Die Erwartungen an das Gipfeltreffen waren durchaus unterschiedlich: Während sich die europäischen Unterstützerstaaten der Ukraine nicht zuletzt wegen der Trump'schen Reaktion auf die Übermittlung ihrer Forderungen vorsichtig optimistisch zeigten und die Vereinbarung eines Waffenstillstands zumindest für möglich hielten, waren die selbst Betroffenen die Menschen in der Ukraine und ihr Präsident weit weniger optimistisch. Die Bürger*innen der Ukraine (und erst recht die für sie kämpfenden Soldaten) zeigten in Interviews wenig bis kein Vertrauen in die Verhandlungs- oder gar Friedensbereitschaft Wladimir Putins, äußerten aber dennoch schwache Hoffnungen auf eine „Atempause“. Und Selenskyj selbst hatte seinen eigenen Worten zufolge seine europäischen Verbündeten und Trump bei der Videoschalte gewarnt: Ich habe dem US-Präsidenten und all unseren europäischen Kollegen gesagt, dass Putin blufft.Putin versuche vor dem Treffen in Alaska, entlang der gesamten  ukrainischen Front Druck auszuüben. Russland versucht zu zeigen, dass es  die gesamte Ukraine besetzen kann.
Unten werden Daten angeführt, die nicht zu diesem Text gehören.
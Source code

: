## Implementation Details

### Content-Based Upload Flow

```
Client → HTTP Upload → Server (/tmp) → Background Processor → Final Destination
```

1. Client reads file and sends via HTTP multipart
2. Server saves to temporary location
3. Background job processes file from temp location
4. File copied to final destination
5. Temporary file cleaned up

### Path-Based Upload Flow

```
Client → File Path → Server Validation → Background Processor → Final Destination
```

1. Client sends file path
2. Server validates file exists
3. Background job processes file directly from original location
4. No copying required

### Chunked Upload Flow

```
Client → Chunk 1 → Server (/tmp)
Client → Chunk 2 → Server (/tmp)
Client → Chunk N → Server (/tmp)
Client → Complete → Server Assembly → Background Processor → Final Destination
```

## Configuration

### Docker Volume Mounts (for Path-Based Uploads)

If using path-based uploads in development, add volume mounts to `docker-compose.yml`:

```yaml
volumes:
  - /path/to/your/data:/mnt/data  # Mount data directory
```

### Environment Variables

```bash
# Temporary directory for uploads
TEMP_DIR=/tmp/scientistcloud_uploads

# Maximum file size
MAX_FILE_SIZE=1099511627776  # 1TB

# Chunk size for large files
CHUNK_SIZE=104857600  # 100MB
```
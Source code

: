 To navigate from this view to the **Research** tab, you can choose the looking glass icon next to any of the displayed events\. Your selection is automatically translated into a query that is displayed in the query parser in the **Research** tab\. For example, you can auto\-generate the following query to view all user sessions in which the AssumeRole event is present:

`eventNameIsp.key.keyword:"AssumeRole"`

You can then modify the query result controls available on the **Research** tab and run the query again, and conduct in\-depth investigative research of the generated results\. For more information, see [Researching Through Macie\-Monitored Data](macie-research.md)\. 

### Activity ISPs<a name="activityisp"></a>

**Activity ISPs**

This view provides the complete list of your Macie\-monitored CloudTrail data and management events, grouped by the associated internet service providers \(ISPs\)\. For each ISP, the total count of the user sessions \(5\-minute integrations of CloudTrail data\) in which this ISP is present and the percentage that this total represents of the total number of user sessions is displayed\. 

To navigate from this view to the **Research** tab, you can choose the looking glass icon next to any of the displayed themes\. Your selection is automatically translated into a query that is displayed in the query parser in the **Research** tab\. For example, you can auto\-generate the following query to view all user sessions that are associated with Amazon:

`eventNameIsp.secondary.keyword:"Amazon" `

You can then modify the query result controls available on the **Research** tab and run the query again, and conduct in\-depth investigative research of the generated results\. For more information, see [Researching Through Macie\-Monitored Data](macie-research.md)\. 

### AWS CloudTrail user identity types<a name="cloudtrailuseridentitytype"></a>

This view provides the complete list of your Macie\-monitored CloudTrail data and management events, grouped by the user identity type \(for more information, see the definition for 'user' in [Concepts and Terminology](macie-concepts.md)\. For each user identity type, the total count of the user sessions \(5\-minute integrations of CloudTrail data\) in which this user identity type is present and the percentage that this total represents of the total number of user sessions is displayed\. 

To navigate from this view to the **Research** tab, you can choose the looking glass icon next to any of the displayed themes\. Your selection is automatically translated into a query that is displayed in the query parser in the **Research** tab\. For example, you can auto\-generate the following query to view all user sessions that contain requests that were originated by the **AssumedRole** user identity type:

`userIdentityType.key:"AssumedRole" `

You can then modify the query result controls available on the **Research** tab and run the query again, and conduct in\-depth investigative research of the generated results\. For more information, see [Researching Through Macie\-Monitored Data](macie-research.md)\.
Er habe betont, dass keine  Gespräche über die Ukraine ohne Kiew stattfinden sollten.

Der vorsichtige Optimismus schien berechtigt zu sein. Zwar waren von US-Regierungsseite die Erwartungen an das Treffen vorab gedämpft worden: es gehe lediglich darum, erst einmal die Positionen der Gegenseite kennenzulernen. Andererseits hatte Donald Trump noch auf seinem Flug nach Anchorage nochmals betont, einen Waffenstillstand erreichen zu wollen. Was dann jedoch folgte, muss wohl mindestens als „ernüchternd“ beschrieben werden. Bereits die Empfangszeremonie dürfte bei vielen Beobachtern ungläubiges Staunen, wenn nicht gar Kopfschütteln, hervorgerufen haben: Die Bilder zeigten einen auf einem roten Teppich stehenden Donald Trump, der zu applaudieren begann, als Putin auf ihn zuschritt. Als Begrüßung folgte ein langes Händeschütteln und ein Schulterklopfen, bevor beide (!) in Trumps Präsidentenlimousine stiegen, die Richtung Tagungsort davonfuhr. Auf den Bildern mit dem anfahrenden Wagen war in dessen Innerem noch ein fröhlich lachender Wladimir Putin zu erkennen.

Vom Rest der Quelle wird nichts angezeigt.